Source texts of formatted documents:

_____

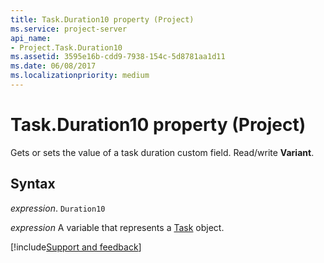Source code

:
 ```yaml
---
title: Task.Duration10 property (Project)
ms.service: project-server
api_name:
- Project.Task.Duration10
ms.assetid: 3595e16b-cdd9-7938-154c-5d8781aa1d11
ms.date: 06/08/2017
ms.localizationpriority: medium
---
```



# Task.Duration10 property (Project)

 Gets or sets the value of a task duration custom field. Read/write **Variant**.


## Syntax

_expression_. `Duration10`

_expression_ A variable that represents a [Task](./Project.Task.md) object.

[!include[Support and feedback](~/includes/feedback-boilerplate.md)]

_____

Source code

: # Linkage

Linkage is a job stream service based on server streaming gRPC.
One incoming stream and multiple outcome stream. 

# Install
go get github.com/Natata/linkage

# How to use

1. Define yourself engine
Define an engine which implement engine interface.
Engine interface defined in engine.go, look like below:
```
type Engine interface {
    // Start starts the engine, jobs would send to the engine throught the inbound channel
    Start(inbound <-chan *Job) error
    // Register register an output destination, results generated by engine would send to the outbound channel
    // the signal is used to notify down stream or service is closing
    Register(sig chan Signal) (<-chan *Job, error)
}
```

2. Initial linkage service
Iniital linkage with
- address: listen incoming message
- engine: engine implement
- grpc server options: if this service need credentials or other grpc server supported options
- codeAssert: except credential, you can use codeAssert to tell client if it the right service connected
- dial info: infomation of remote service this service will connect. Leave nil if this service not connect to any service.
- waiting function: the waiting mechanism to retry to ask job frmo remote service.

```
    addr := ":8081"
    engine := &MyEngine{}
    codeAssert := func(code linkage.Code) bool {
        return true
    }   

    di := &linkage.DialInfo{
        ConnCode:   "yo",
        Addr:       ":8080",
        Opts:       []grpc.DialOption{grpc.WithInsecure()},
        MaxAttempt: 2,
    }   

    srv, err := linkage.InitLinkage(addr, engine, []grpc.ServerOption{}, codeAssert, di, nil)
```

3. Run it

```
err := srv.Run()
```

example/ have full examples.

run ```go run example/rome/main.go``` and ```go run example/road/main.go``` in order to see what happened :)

_____

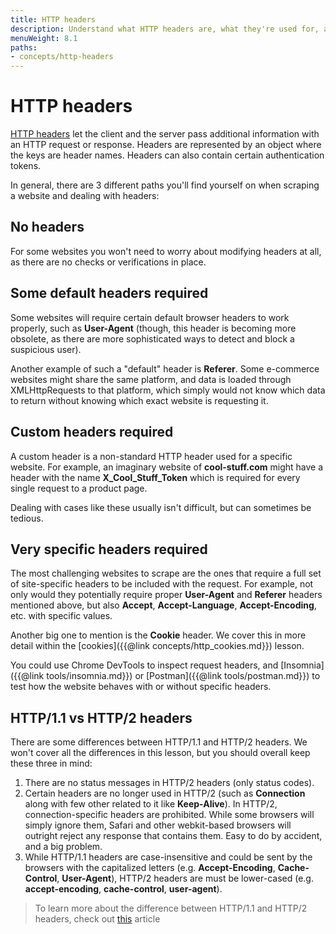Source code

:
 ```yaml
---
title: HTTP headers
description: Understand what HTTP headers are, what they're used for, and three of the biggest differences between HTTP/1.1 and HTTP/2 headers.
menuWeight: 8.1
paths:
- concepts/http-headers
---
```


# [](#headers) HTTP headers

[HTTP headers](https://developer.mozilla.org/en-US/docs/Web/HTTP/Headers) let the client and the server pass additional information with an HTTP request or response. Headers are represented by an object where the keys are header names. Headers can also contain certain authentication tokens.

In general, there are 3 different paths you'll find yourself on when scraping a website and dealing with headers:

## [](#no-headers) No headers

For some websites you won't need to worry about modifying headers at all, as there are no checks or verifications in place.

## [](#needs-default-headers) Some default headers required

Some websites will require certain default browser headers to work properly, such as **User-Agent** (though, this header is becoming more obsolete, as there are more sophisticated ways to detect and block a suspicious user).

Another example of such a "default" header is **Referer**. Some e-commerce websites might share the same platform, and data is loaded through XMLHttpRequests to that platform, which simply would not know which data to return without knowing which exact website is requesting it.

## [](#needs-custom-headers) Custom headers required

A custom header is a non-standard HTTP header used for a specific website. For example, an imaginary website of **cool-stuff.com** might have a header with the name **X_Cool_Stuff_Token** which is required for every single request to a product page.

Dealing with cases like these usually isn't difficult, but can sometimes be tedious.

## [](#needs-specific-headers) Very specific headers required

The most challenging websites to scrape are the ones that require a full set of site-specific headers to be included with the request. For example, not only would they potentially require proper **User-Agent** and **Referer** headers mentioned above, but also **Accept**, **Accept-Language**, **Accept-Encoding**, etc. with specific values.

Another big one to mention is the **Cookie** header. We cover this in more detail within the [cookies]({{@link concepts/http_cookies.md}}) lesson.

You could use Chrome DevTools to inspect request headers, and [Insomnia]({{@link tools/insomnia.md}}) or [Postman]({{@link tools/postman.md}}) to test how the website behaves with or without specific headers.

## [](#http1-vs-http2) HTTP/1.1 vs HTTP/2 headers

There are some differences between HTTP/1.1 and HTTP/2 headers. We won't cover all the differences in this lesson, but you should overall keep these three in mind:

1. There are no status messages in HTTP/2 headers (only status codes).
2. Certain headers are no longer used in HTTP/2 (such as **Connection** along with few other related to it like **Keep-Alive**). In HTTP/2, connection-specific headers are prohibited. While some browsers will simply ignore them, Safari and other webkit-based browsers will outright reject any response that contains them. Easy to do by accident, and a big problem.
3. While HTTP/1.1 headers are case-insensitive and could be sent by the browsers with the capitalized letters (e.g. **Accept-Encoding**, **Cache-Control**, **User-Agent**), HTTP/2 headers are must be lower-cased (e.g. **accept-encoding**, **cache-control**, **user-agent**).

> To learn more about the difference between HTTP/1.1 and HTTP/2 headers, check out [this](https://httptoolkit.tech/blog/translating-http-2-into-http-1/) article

_____

PROBLEM TO SOLVE:
When you find a line in the records that contains the word "Encoding", copy it.

SOLUTION TO THIS TASK:
The most challenging websites to scrape are the ones that require a full set of site-specific headers to be included with the request. For example, not only would they potentially require proper **User-Agent** and **Referer** headers mentioned above, but also **Accept**, **Accept-Language**, **Accept-Encoding**, etc. with specific values.
3. While HTTP/1.1 headers are case-insensitive and could be sent by the browsers with the capitalized letters (e.g. **Accept-Encoding**, **Cache-Control**, **User-Agent**), HTTP/2 headers are must be lower-cased (e.g. **accept-encoding**, **cache-control**, **user-agent**).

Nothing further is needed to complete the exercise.